Un ouvrage foisonnant pour comprendre comment le mythe médiéval arthurien a été récupéré, adapté et transformé par notre époque à travers films et séries.

Le roi Arthur est une figure majeure de nos imaginaires. Pourtant, nous le connaissons surtout à partir d’œuvres de fictions contemporaines qui ont largement remanié les traditions originelles. Or, ces fictions actuelles, en plus d’investir le personnage d’Arthur de nouvelles identités anachroniques, en font également un véritable symbole du Moyen Âge. Camelot, sa cour, son peuple et son roi cristallisent ainsi tous nos clichés sur cette période.

C’est en partant de ce constat que Justine Breton, à travers Le Roi qui fut et qui sera, édition de sa thèse en littérature médiévale soutenue en 2016, entreprend de décrypter les représentations modernes de l’univers arthurien, à travers les films et les séries.

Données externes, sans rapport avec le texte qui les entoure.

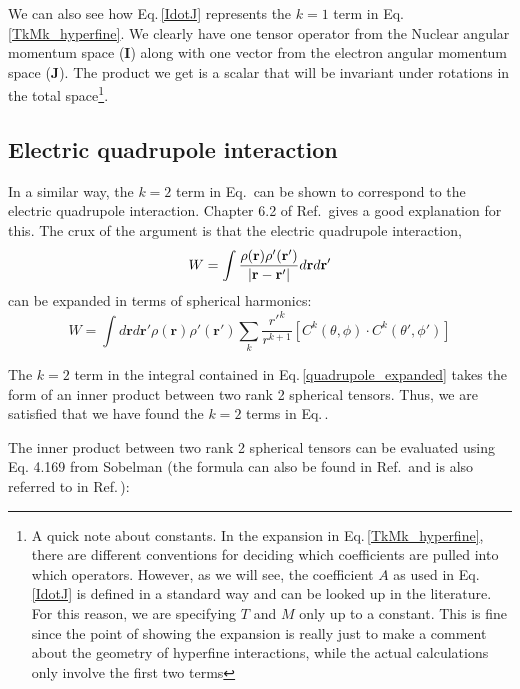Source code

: We can also see how Eq.\,\ref{IdotJ} represents the $k=1$ term in Eq.\,\ref{TkMk_hyperfine}. We clearly have one tensor operator from the Nuclear angular momentum space ($\mathbf{I}$) along with one vector from the electron angular momentum space ($\mathbf{J}$). The product we get is a scalar that will be invariant under rotations in the total space\footnote{A quick note about constants. In the expansion in Eq.\,\ref{TkMk_hyperfine}, there are different conventions \cite{schwartz_hyperfine_expansion} for deciding which coefficients are pulled into which operators. However, as we will see, the coefficient $A$ as used in Eq.\,\ref{IdotJ} is defined in a standard way and can be looked up in the literature. For this reason, we are specifying $T$ and $M$ only up to a constant. This is fine since the point of showing the expansion is really just to make a comment about the geometry of hyperfine interactions, while the actual calculations only involve the first two terms}.

\subsection{Electric quadrupole interaction}
In a similar way, the $k=2$ term in Eq.\,\label{TkMk_hyperfine} can be shown to correspond to the electric quadrupole interaction. Chapter 6.2 of Ref.\,\cite{sobelman_spectra} gives a good explanation for this. The crux of the argument is that the electric quadrupole interaction,
\begin{equation}
W=\int\frac{\rho(\mathbf{r})\rho'(\mathbf{r}')}{|\mathbf{r}-\mathbf{r}'|}d\mathbf{r}d\mathbf{r'}\\
\end{equation}
can  be expanded in terms of spherical harmonics: 
\begin{equation}
W=\int d\mathbf{r}d\mathbf{r'}
\rho(\mathbf{r})\rho'(\mathbf{r}')\sum_k \frac{r'^k}{r^{k+1}}[C^k(\theta,\phi)\cdot C^k(\theta',\phi')] \label{quadrupole_expanded}
\end{equation}

The $k=2$ term in the integral contained in Eq.\,\ref{quadrupole_expanded} takes the form of an inner product between two rank 2 spherical tensors. Thus, we are satisfied that we have found the $k=2$ terms in Eq.\,\cite{TkMk_hyperfine}.

The inner product between two rank 2 spherical tensors can be evaluated using Eq. 4.169 from Sobelman \cite{sobelman_spectra} (the formula can also be found in Ref.\,\cite{Racah2} and is also referred to in Ref.\,\cite{schwartz_hyperfine_expansion}):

Ce choix s’avère d’autant plus intéressant qu’il s’agit des principaux soubassements visuels des imaginaires contemporains. Les fictions arthuriennes d’aujourd’hui tiennent ainsi un double discours sur le passé médiéval et sur l’époque contemporaine, puisant leurs influences dans l’un comme dans l’autre.

Spécialiste de Terence Hanbury White, écrivain de la première moitié du XXe siècle, à l’origine du cycle de fantasy, The Once and Future King (dont Disney s’est inspiré pour son Merlin l’Enchanteur), Justine Breton procède par un va-et-vient constant entre trois strates de la tradition arthurienne : ce que l’auteure appelle les « hypotextes médiévaux », à savoir par exemple les œuvres de Geoffroy de Monmouth Chrétien de Troyes ou Thomas Malory ; les romans anglo-saxons des XIXe-XXe siècles, et enfin la production audiovisuelle de la seconde moitié du XXe siècle. Il en ressort une étude d’une grande richesse sur l’imaginaire occidental.

 

L’éternel retour du roi

L’auteure commence par un panorama global des œuvres de fiction arthuriennes et constate qu’elles se focalisent souvent sur l’une des deux grandes périodes qui structurent la vie du personnage : soit sa jeunesse et son ascension au pouvoir royal ; soit le crépuscule de son règne, sous les traits d’un souverain affaibli et d’un royaume moribond. À cet égard, la période de formation d’Arthur n’apparaît jamais dans les hypotextes médiévaux, si l’on excepte quelques indications sommaires. Elle est plutôt l’apanage des fictions cinématographiques contemporaines, destinées à un public familial et lui proposant quelques poncifs sur le Moyen Âge de l’enfance avec son esthétique chatoyante. Toutefois, la majorité des œuvres, qu’elles soient médiévales ou contemporaines, sont plutôt consacrées au déclin d’Arthur qui offre un meilleur intérêt dramatique pour les réalisateurs : il s’agit en effet de représenter l’échec et la chute d’un mythe politique. Ces représentations presque tragiques apparaissent déjà en germe chez Chrétien de Troyes où la puissance du roi n’est jamais au centre de l’intrigue, mais toujours un simple élément de décor. Elles sont développées dans la seconde partie du XVe siècle avec Le Morte d’Arthur de Thomas Malory qui sert de base successivement aux romanciers Alfred Tennyson et T. H. White, avant d’être reprises par le cinéma contemporain – comme le Lancelot du Lac de Robert Bresson en 1974 qui s’ouvre sur la déchéance de la Table Ronde –, jusqu’à la série Kaamelott où Alexandre Astier fait d’Arthur un personnage vaincu par la dépression.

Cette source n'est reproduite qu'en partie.